Puissent-elles aussi toucher les cœurs de la même manière ! »
Le 13 décembre 2010, nous apprenions qu’un prix de la BD Chrétienne serait à nouveau décerné à David Ratte pour l’ensemble de son œuvre « le Voyage des Pères », voici le communiqué :
"Cette année, à l’occasion des 25 ans de présence de la BD chrétienne au sein du Festival International d'Angoulême, un prix spécial marquant ce jubilé revient à la trilogie de David RATTE: Le Voyage des Pères. "Du 1er au 3eme tome, il n’y a pas de baisse de qualité tant dans le graphisme que dans le scénario. Histoire pleine d’espérance, qui peut parler à tous les publics, chrétiens ou non. Une fable historique et humoristique autour de la vie de Jésus, très documentée et sans aucun parti-pris. Trois pères juifs parcourent la Judée et la Galilée à la recherche de leurs fils devenus apôtres du Christ. David Ratte nous offre une œuvre subtile et toute en nuance."
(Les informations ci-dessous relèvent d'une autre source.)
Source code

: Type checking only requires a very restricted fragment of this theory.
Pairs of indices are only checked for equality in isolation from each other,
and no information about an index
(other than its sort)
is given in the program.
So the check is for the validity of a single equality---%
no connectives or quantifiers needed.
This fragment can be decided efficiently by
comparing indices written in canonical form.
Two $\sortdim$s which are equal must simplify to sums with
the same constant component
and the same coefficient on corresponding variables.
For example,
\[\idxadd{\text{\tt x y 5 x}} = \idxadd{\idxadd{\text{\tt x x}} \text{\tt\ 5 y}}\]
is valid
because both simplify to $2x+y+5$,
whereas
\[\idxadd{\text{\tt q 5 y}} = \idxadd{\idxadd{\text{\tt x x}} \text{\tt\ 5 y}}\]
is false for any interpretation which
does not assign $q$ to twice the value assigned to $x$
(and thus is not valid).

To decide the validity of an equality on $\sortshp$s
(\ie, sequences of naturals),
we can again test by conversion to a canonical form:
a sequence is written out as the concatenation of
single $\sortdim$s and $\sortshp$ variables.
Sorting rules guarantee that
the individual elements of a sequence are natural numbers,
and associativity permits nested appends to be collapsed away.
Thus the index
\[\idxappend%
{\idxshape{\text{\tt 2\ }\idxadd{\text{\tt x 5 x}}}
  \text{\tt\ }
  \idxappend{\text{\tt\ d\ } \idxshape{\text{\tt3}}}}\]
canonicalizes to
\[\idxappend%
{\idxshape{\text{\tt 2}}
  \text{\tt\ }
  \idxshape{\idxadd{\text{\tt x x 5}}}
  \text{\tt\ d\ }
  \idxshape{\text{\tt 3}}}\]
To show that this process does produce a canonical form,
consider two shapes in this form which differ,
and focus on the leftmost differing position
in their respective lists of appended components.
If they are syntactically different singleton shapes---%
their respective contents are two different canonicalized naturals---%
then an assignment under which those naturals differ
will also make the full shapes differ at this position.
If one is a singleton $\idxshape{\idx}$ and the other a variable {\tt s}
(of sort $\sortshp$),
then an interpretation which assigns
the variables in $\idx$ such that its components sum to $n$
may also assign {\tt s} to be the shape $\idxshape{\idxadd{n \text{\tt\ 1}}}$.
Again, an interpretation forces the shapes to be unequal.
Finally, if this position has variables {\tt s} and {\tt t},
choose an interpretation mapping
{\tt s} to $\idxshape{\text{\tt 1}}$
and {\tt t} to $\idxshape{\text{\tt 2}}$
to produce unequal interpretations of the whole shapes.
Cette mention spéciale sera remise le jeudi 27 janvier 2011 à 15h, à l’Eglise Saint-Martial d’Angoulême. »
1.3 - Particularités de cette BD
Le choix de l’auteur pour un style graphique à mi-chemin entre le dessin réaliste et la caricature, souligne cette tentative de concilier l’humour omniprésent avec le contexte historique lié aux évènements relatés dans les évangiles. Les personnages légèrement caricaturaux par leurs proportions sont dessinés de telle manière que leur visage et leurs mimiques évoquent souvent sans besoin de l’écrire explicitement leur caractère et leurs pensées. Les paysages, les décors, vêtements, accessoires et détails témoignent d’un réel travail de recherche et apportent beaucoup dans l’immersion du lecteur dans le récit en fixant les ambiances. A noter la recherche sur les couleurs qui accrochent le regard au premier coup d’œil en feuilletant les albums et servent le récit en lui donnant chaleur et profondeur.
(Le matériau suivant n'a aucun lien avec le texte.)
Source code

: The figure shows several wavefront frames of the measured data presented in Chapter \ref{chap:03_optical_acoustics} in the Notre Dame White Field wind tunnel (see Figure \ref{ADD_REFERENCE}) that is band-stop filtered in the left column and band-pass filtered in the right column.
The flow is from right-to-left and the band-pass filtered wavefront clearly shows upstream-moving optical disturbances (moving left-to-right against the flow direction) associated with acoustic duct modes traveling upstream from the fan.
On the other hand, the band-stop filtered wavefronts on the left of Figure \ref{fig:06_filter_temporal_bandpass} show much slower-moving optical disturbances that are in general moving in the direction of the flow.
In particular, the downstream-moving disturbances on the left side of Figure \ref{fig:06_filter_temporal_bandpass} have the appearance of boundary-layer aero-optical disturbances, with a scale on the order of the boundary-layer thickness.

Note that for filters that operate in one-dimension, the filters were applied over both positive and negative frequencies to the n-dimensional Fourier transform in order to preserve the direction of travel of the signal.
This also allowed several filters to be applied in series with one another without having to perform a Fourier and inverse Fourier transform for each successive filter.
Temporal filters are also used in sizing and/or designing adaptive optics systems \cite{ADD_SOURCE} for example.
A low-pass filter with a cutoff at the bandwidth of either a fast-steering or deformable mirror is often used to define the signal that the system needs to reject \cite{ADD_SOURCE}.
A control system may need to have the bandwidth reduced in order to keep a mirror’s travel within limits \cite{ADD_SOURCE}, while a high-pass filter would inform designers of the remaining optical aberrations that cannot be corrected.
Le choix narratif qu’a fait David Ratte pour son récit est proche du reportage télévisuel où les interviewés répondent en « regard-caméra » à l’équipe du film, comme ci-contre. Cette référence contemporaine inscrit fortement les informations glanées sur Jésus dans le contexte de la transmission orale, et même « directe », pour reprendre l’appellation utilisée pour les journaux télévisés, opérant ainsi une présentification qui s’accorde à la démarche générale de la BD consistant en une actualisation du récit évangélique.
L’humour, nous l’avons noté, est omniprésent dans le récit. On le trouve sous la forme de gags : la déclaration de la disparition des enfants au poste de police( T.1 p.10), le saint suaire pièce unique 100% authentique disponible dans une autre couleur (T.3 p.41) L’humour est lié au trait de caractère des personnages ( le rapport que Jonas a avec les femmes) , et à des réactions récurrentes ( quand Alphée dit que son fils Matthieu est collecteur d’impôts T.1 p.14 ; T.1 p.21 ; T.1 p.37) ; l’humour est aussi présent sous la forme d’anachronismes de pensées et de cultures qui permettent à l’auteur de mettre en scène des personnages ayant vécu il y a 2000 ans avec des messages ou des situations très actuels de notre siècle (le possédé Gérasénien qui chante « Moi Lolita » T.2 p.30 ; la visite pour touristes T.2 p.3).
1.4 - Synopsis des 3 tomes
Tome 1 Jonas
1er siècle, sur les rives du lac en Galilée.
Jonas, ses deux fils, Pierre et André, et son associé Zébédée, père de Jacques et Jean sont invités par un « type » à partir à nouveau pour une pêche qui se trouve être plus fructueuse que toute leur nuit de labeur. Le type, Jésus, se met alors à parler aux jeunes hommes et quand il s’en va, tous le suivent.
Le lendemain, inquiète de ne pas voir rentrer ses enfants, la femme de Jonas envoie son mari les chercher. Mais où ? Jonas se met en chemin, seul, car Zébédée ne l’accompagne pas. En route il rencontre Simon, père de Judas, puis Alphée, le père de Matthieu. Ces pères à la recherche de leur(s) fils suivent la piste de Jésus pour retrouver leur progéniture et leur sommer de revenir à la maison et reprendre le travail. Là où il est passé avec ses disciples, Jésus ne laisse pas indifférent, et pour cause, il prêche l’Amour...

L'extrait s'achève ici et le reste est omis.